In their discretion, such Proxies are authorized to vote upon such other
business as may properly come before the Meeting or any adjournments or
postponements thereof.


                             [Reverse of Proxy Card]

THIS PROXY WILL BE VOTED AS DIRECTED, BUT IF NO INSTRUCTIONS ARE SPECIFIED, THIS
PROXY WILL BE VOTED FOR EACH OF THE PROPOSITIONS STATED. IF ANY OTHER BUSINESS
IS PRESENTED AT SUCH MEETING, THIS PROXY WILL BE VOTED BY THE PROXIES IN THEIR
BEST JUDGMENT. AT THE PRESENT TIME, THE BOARD OF DIRECTORS KNOWS OF NO OTHER
BUSINESS TO BE PRESENTED AT THE MEETING. THIS PROXY IS SOLICITED BY THE BOARD OF
DIRECTORS.

Should the undersigned be present and elect to vote at the Meeting, or at any
adjournments or postponements thereof, and after notification to the Secretary
of the Company at the Meeting of the shareholder's decision to terminate this
proxy, the power of the Proxies shall be deemed terminated and of no further
force and effect. The undersigned may also revoke this proxy by filing a
subsequently dated proxy or by notifying the Secretary of the Company of his or
her decision to terminate this proxy prior to the final tabulation of the votes.
The undersigned acknowledges receipt from the Company prior to the execution of
this proxy of the Notice of the Meeting and a Proxy Statement.

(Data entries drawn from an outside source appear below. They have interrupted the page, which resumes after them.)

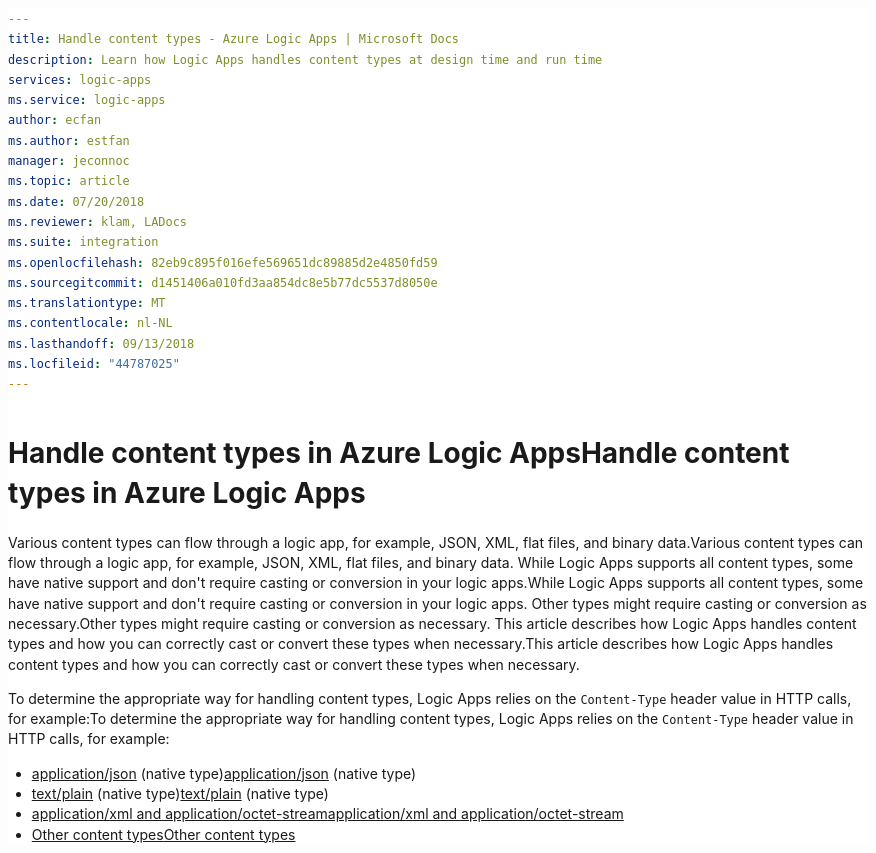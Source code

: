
 ```yaml
---
title: Handle content types - Azure Logic Apps | Microsoft Docs
description: Learn how Logic Apps handles content types at design time and run time
services: logic-apps
ms.service: logic-apps
author: ecfan
ms.author: estfan
manager: jeconnoc
ms.topic: article
ms.date: 07/20/2018
ms.reviewer: klam, LADocs
ms.suite: integration
ms.openlocfilehash: 82eb9c895f016efe569651dc89885d2e4850fd59
ms.sourcegitcommit: d1451406a010fd3aa854dc8e5b77dc5537d8050e
ms.translationtype: MT
ms.contentlocale: nl-NL
ms.lasthandoff: 09/13/2018
ms.locfileid: "44787025"
---
```

# <a name="handle-content-types-in-azure-logic-apps"></a><span data-ttu-id="83654-103">Handle content types in Azure Logic Apps</span><span class="sxs-lookup"><span data-stu-id="83654-103">Handle content types in Azure Logic Apps</span></span>

<span data-ttu-id="83654-104">Various content types can flow through a logic app, for example, JSON, XML, flat files, and binary data.</span><span class="sxs-lookup"><span data-stu-id="83654-104">Various content types can flow through a logic app, for example, JSON, XML, flat files, and binary data.</span></span> <span data-ttu-id="83654-105">While Logic Apps supports all content types, some have native support and don't require casting or conversion in your logic apps.</span><span class="sxs-lookup"><span data-stu-id="83654-105">While Logic Apps supports all content types, some have native support and don't require casting or conversion in your logic apps.</span></span> <span data-ttu-id="83654-106">Other types might require casting or conversion as necessary.</span><span class="sxs-lookup"><span data-stu-id="83654-106">Other types might require casting or conversion as necessary.</span></span> <span data-ttu-id="83654-107">This article describes how Logic Apps handles content types and how you can correctly cast or convert these types when necessary.</span><span class="sxs-lookup"><span data-stu-id="83654-107">This article describes how Logic Apps handles content types and how you can correctly cast or convert these types when necessary.</span></span>

<span data-ttu-id="83654-108">To determine the appropriate way for handling content types, Logic Apps relies on the `Content-Type` header value in HTTP calls, for example:</span><span class="sxs-lookup"><span data-stu-id="83654-108">To determine the appropriate way for handling content types, Logic Apps relies on the `Content-Type` header value in HTTP calls, for example:</span></span>

* <span data-ttu-id="83654-109">[application/json](#application-json) (native type)</span><span class="sxs-lookup"><span data-stu-id="83654-109">[application/json](#application-json) (native type)</span></span>
* <span data-ttu-id="83654-110">[text/plain](#text-plain) (native type)</span><span class="sxs-lookup"><span data-stu-id="83654-110">[text/plain](#text-plain) (native type)</span></span>
* [<span data-ttu-id="83654-111">application/xml and application/octet-stream</span><span class="sxs-lookup"><span data-stu-id="83654-111">application/xml and application/octet-stream</span></span>](#application-xml-octet-stream)
* [<span data-ttu-id="83654-112">Other content types</span><span class="sxs-lookup"><span data-stu-id="83654-112">Other content types</span></span>](#other-content-types)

                                       Dated: ____________________________, 2001

                                       -----------------------------------------

                                       -----------------------------------------
                                       Please sign exactly as your name appears
                                       on this Proxy card. When signing as
                                       attorney, executor, administrator, agent,
                                       trustee or guardian, please give your
                                       full title. If shares are held jointly,
                                       each holder should sign. If signing on
                                       behalf of a corporation, the full
                                       corporate name should be indicated and a
                                       corporate officer should sign.


   PLEASE COMPLETE, DATE, SIGN AND MAIL THIS PROXY PROMPTY USING THE ENCLOSED
                           POSTAGE PREPAID ENVELOPE.

 IF YOU VOTE BY TELEPHONE OR INTERNET, PLEASE DO NOT RETURN YOUR PROXY BY MAIL.